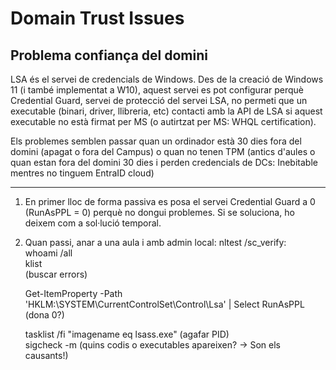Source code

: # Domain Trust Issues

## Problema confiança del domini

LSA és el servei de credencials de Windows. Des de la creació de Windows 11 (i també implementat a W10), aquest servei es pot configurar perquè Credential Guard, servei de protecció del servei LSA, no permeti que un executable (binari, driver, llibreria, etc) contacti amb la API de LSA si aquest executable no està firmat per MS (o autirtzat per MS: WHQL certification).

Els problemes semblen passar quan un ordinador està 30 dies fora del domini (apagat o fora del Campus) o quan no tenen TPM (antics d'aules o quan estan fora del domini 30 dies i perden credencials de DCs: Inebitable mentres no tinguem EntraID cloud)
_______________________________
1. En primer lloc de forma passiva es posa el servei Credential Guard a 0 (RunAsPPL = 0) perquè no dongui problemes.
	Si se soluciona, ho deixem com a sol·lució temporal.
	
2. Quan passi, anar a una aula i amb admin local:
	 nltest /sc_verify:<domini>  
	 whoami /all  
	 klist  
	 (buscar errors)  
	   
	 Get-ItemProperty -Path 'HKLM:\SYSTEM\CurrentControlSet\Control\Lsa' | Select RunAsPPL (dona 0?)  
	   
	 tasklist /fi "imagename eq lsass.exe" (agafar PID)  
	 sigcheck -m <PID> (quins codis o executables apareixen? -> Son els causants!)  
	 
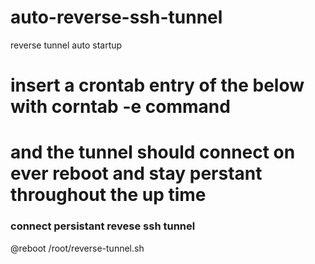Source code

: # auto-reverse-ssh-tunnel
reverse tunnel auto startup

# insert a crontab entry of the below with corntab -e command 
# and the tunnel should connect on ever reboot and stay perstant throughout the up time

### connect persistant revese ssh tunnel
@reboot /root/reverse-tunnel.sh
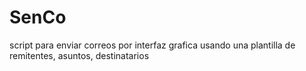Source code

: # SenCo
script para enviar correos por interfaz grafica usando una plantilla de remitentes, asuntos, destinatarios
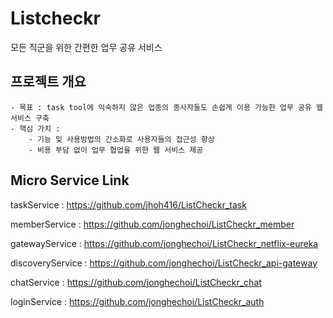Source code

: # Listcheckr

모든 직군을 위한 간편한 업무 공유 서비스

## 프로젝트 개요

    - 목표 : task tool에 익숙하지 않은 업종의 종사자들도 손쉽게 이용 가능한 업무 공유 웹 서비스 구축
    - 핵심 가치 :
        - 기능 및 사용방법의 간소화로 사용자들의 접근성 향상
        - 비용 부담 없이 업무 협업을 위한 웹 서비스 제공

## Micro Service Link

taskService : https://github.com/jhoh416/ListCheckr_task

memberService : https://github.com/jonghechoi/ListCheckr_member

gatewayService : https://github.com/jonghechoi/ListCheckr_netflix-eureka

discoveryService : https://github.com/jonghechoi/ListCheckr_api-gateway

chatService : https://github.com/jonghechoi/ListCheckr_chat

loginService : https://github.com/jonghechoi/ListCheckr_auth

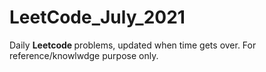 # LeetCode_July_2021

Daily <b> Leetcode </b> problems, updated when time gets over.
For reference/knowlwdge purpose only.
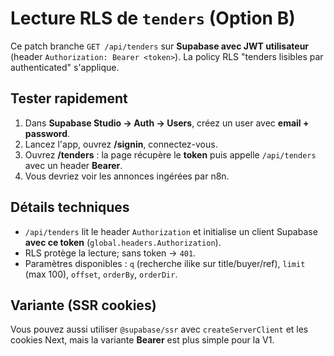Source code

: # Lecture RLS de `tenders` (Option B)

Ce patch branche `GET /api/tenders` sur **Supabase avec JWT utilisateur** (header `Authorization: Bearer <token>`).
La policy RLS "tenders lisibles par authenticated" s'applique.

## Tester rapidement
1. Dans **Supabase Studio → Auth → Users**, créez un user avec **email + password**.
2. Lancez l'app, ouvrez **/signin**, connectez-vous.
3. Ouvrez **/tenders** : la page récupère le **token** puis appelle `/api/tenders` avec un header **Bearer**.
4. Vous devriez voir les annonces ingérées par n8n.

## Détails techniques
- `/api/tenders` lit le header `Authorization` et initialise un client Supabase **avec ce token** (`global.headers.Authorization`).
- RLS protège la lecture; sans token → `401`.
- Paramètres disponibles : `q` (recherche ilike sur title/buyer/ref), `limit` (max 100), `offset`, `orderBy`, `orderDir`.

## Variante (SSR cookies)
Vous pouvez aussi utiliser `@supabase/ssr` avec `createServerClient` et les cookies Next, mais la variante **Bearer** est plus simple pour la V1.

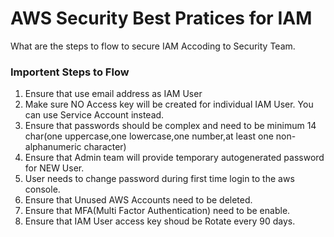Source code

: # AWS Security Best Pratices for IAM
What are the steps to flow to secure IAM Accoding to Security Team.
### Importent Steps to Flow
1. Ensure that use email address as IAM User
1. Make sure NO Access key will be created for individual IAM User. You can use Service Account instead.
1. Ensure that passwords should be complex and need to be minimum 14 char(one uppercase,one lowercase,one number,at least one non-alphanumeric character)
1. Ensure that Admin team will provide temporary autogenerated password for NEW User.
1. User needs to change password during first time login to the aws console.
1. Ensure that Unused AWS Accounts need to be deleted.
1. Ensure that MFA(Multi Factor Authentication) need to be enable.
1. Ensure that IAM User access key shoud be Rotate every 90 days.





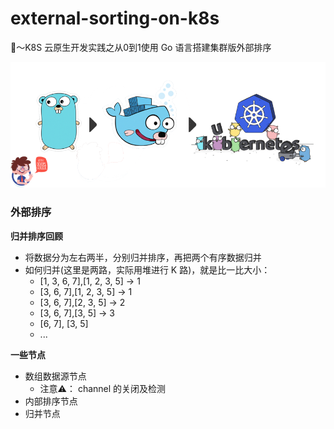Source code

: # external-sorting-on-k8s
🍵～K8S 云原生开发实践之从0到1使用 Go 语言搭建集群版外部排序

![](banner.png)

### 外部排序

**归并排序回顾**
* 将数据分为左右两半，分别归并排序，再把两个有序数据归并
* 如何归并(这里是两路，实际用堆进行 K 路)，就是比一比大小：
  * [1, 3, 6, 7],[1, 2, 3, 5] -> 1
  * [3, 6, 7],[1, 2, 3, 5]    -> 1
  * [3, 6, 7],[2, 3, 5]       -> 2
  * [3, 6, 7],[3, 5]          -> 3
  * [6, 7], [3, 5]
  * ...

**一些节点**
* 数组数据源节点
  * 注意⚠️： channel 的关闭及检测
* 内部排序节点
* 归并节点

________________________________________

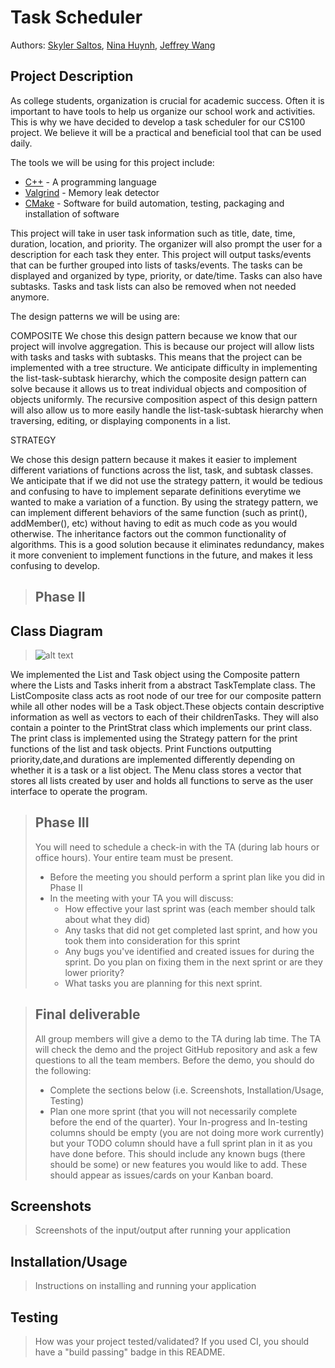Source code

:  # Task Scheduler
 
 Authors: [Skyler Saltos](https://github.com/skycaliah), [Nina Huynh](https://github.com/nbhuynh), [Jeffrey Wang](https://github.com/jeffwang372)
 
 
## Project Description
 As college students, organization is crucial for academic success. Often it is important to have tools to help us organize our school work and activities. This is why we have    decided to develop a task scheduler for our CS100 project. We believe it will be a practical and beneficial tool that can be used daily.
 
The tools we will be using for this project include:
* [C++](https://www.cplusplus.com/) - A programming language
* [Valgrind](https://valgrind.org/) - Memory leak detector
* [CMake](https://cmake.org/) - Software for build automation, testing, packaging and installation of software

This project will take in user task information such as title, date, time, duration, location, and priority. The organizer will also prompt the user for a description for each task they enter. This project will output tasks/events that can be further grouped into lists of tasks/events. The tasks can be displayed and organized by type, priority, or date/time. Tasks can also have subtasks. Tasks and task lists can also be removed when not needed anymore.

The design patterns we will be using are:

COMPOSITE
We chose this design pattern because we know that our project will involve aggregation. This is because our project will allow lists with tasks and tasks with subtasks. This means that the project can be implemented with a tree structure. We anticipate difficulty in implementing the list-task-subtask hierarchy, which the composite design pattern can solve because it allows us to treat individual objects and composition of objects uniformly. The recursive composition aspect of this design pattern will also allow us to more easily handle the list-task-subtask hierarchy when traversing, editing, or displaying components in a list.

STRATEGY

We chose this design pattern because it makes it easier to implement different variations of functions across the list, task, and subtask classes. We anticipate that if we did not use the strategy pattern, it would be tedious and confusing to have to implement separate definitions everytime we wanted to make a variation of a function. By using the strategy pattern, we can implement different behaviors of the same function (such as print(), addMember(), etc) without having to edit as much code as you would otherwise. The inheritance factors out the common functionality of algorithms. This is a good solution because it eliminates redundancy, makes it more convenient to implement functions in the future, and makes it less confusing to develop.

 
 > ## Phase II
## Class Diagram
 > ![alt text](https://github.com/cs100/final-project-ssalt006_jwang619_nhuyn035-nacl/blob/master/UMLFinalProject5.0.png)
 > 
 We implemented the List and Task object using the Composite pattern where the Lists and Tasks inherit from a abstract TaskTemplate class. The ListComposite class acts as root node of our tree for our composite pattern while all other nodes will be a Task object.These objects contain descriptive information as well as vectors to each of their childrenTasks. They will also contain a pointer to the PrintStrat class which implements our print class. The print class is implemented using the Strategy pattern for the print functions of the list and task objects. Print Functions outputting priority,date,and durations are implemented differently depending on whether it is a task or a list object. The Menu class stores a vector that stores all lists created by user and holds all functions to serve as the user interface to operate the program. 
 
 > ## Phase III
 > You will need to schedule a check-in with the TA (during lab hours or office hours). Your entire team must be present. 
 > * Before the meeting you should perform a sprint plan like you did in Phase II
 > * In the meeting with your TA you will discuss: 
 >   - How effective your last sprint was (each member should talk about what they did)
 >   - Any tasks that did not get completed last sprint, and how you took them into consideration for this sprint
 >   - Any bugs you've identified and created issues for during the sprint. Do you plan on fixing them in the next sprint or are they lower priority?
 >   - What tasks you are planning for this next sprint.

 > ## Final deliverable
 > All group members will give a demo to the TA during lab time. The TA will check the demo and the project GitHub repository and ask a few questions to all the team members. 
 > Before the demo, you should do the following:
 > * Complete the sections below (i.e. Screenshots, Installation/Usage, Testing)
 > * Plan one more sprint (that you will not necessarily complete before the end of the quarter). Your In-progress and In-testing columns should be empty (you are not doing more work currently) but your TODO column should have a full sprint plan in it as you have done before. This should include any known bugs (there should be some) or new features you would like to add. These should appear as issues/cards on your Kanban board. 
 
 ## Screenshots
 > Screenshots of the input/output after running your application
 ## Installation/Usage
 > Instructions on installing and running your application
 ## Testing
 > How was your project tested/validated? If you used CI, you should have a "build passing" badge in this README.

________________________________________

■ ASSIGNMENT: Lines holding the word "demo" are the answer; copy each one from the records above.

■ TASK ANSWER:
 > All group members will give a demo to the TA during lab time. The TA will check the demo and the project GitHub repository and ask a few questions to all the team members. 
 > Before the demo, you should do the following:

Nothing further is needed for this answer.